(RECORDS SHOWN Opens)

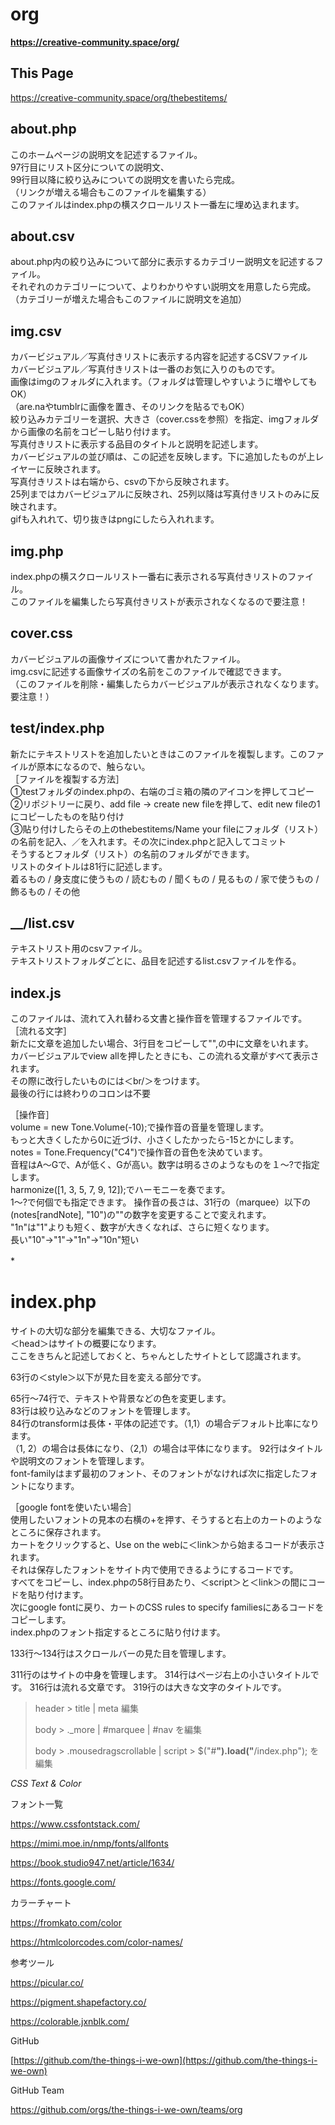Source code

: # org
**https://creative-community.space/org/**

## This Page
https://creative-community.space/org/thebestitems/


## about.php
このホームページの説明文を記述するファイル。<br>
97行目にリスト区分についての説明文、<br>
99行目以降に絞り込みについての説明文を書いたら完成。<br>
（リンクが増える場合もこのファイルを編集する）<br>
このファイルはindex.phpの横スクロールリスト一番左に埋め込まれます。<br>

## about.csv
about.php内の絞り込みについて部分に表示するカテゴリー説明文を記述するファイル。<br>
それぞれのカテゴリーについて、よりわかりやすい説明文を用意したら完成。<br>
（カテゴリーが増えた場合もこのファイルに説明文を追加）

## img.csv
カバービジュアル／写真付きリストに表示する内容を記述するCSVファイル<br>
カバービジュアル／写真付きリストは一番のお気に入りのものです。<br>
画像はimgのフォルダに入れます。（フォルダは管理しやすいように増やしてもOK）<br>
（are.naやtumblrに画像を置き、そのリンクを貼るでもOK）<br>
絞り込みカテゴリーを選択、大きさ（cover.cssを参照）を指定、imgフォルダから画像の名前をコピーし貼り付けます。<br>
写真付きリストに表示する品目のタイトルと説明を記述します。<br>
カバービジュアルの並び順は、この記述を反映します。下に追加したものが上レイヤーに反映されます。<br>
写真付きリストは右端から、csvの下から反映されます。<br>
25列まではカバービジュアルに反映され、25列以降は写真付きリストのみに反映されます。<br>
gifも入れれて、切り抜きはpngにしたら入れれます。<br>
## img.php
index.phpの横スクロールリスト一番右に表示される写真付きリストのファイル。<br>
このファイルを編集したら写真付きリストが表示されなくなるので要注意！<br>

## cover.css
カバービジュアルの画像サイズについて書かれたファイル。<br>
img.csvに記述する画像サイズの名前をこのファイルで確認できます。<br>
（このファイルを削除・編集したらカバービジュアルが表示されなくなります。要注意！）<br>

## test/index.php 
新たにテキストリストを追加したいときはこのファイルを複製します。このファイルが原本になるので、触らない。<br>
［ファイルを複製する方法］<br>
①testフォルダのindex.phpの、右端のゴミ箱の隣のアイコンを押してコピー<br>
②リポジトリーに戻り、add file → create new fileを押して、edit new fileの1にコピーしたものを貼り付け<br>
③貼り付けしたらその上のthebestitems/Name your fileにフォルダ（リスト）の名前を記入、／を入れます。その次にindex.phpと記入してコミット<br>
そうするとフォルダ（リスト）の名前のフォルダができます。<br>
リストのタイトルは81行に記述します。<br>
着るもの / 身支度に使うもの / 読むもの / 聞くもの / 見るもの / 家で使うもの / 飾るもの / その他

## __/list.csv
テキストリスト用のcsvファイル。<br>
テキストリストフォルダごとに、品目を記述するlist.csvファイルを作る。

## index.js
このファイルは、流れて入れ替わる文書と操作音を管理するファイルです。<br>
［流れる文字］<br>
新たに文章を追加したい場合、3行目をコピーして"",の中に文章をいれます。<br>
カバービジュアルでview allを押したときにも、この流れる文章がすべて表示されます。<br>
その際に改行したいものには＜br/＞をつけます。<br>
最後の行には終わりのコロンは不要<br>

［操作音］<br>
volume = new Tone.Volume(-10);で操作音の音量を管理します。<br>
もっと大きくしたから0に近づけ、小さくしたかったら-15とかにします。<br>
notes = Tone.Frequency("C4")で操作音の音色を決めています。<br>
音程はA〜Gで、Aが低く、Gが高い。数字は明るさのようなものを１〜?で指定します。<br>
harmonize([1, 3, 5, 7, 9, 12]);でハーモニーを奏でます。<br>
1〜?で何個でも指定できます。
操作音の長さは、31行の（marquee）以下の(notes[randNote], "10")の""の数字を変更することで変えれます。<br>
"1n"は"1"よりも短く、数字が大きくなれば、さらに短くなります。<br>
長い"10"→"1"→"1n"→"10n"短い<br>


*　　


# index.php
サイトの大切な部分を編集できる、大切なファイル。<br>
＜head＞はサイトの概要になります。<br>
ここをきちんと記述しておくと、ちゃんとしたサイトとして認識されます。<br>
  
63行の＜style＞以下が見た目を変える部分です。<br>

65行〜74行で、テキストや背景などの色を変更します。<br>
83行は絞り込みなどのフォントを管理します。<br>
84行のtransformは長体・平体の記述です。（1,1）の場合デフォルト比率になります。<br>
（1, 2）の場合は長体になり、（2,1）の場合は平体になります。
92行はタイトルや説明文のフォントを管理します。<br>
font-familyはまず最初のフォント、そのフォントがなければ次に指定したフォントになります。<br>

［google fontを使いたい場合］<br>
使用したいフォントの見本の右横の+を押す、そうすると右上のカートのようなところに保存されます。<br>
カートをクリックすると、Use on the webに＜link＞から始まるコードが表示されます。<br>
それは保存したフォントをサイト内で使用できるようにするコードです。<br>
すべてをコピーし、index.phpの58行目あたり、＜script＞と＜link＞の間にコードを貼り付けます。<br>
次にgoogle fontに戻り、カートのCSS rules to specify familiesにあるコードをコピーします。<br>
index.phpのフォント指定するところに貼り付けます。<br>

  
133行〜134行はスクロールバーの見た目を管理します。<br>
  
311行の<body>はサイトの中身を管理します。
314行はページ右上の小さいタイトルです。
316行は流れる文章です。
319行のは大きな文字のタイトルです。
  
> header > title | meta 編集
> 
> body > ._more | #marquee | #nav を編集
> 
> body > .mousedragscrollable | script > $("#__").load("__/index.php"); を編集
> 


*CSS Text & Color*

フォント一覧

https://www.cssfontstack.com/

https://mimi.moe.in/nmp/fonts/allfonts

https://book.studio947.net/article/1634/

https://fonts.google.com/


カラーチャート

https://fromkato.com/color

https://htmlcolorcodes.com/color-names/


参考ツール

https://picular.co/

https://pigment.shapefactory.co/

https://colorable.jxnblk.com/



GitHub

[https://github.com/the-things-i-we-own](https://github.com/the-things-i-we-own)


GitHub Team

https://github.com/orgs/the-things-i-we-own/teams/org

(RECORDS SHOWN Closes)

__YOUR GOAL__
For each line of the entries that contains the word "community", make a copy.

__WRITTEN SOLUTION__
**https://creative-community.space/org/**
https://creative-community.space/org/thebestitems/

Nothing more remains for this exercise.